Mutatis Mutandis(英文契約書用語の弁護士による解説)

 

 英文契約書を作成,チェック(レビュー/審査),翻訳(英訳/和訳),修正をする際に登場する英文契約書用語の一つにMutatis Mutandisがあります。

 

 これは,英文契約書では,通常,「準用する」という意味で使用されます。

 

  Article X shall apply mutatis mutandis to cases where the Seller commits a breach of Article Y.(売主がY条に違反した場合,X条を準用して適用する。
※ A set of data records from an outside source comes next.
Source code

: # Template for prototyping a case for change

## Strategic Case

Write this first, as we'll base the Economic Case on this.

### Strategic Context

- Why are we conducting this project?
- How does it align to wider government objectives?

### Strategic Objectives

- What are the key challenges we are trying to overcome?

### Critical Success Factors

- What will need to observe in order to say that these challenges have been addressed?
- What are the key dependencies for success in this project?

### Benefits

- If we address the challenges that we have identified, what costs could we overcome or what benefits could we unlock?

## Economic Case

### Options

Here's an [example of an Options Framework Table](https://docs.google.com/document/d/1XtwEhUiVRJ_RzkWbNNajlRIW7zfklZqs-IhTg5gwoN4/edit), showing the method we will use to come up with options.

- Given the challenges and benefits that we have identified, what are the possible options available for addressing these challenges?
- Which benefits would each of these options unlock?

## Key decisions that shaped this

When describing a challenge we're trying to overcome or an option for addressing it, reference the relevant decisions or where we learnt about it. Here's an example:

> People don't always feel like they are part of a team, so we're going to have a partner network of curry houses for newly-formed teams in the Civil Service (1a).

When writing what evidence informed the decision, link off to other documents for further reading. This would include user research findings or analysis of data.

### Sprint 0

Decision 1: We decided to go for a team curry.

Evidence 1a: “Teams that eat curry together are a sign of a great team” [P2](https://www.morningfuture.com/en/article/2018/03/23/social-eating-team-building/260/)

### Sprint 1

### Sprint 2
)などとして使用されます。

 

 準用というのは,上記の例でいえば,X条が直接当てはまる場面ではないため,一見Y条の適用はないと見えるところ,類似の場面として,適用があるということを表すために使用される用語です。

 

 本来の適用場面ではないがその条項を準用するというのは,法律などで使われる表現です。

 

 法律は,当事者の合意である契約書よりも適用に関しては慎重に解釈されるべきものですから,類似の場面だからといって法律条文の適用を安易に拡張するわけにはいけません。

 

 そのため,準用する場合は「準用する」という明確な表現が使われることになるわけです。

 

 ただ,契約書ではそこまで厳密な考え方をしなくても当事者が適用について合意をしていることが明らかであれば通常問題ありません。

 

 そのため,あえてMutatis Mutandisという英文契約書用語を使用せずとも,単にApplyするとだけ書けば契約書上は問題ないのですが,「変更すべきところは変更してこの場面にも適用する」という意味合いを出すものだと理解しておけば良いでしょう。

 

 特に,mutatis mutandisという用語が出てきた場合に注意が必要というわけではないですが,この用語が登場した場合は,本来的な適用場面ではない場面に拡張して特定の条項を適用することを言いたいのだと理解すると良いでしょう。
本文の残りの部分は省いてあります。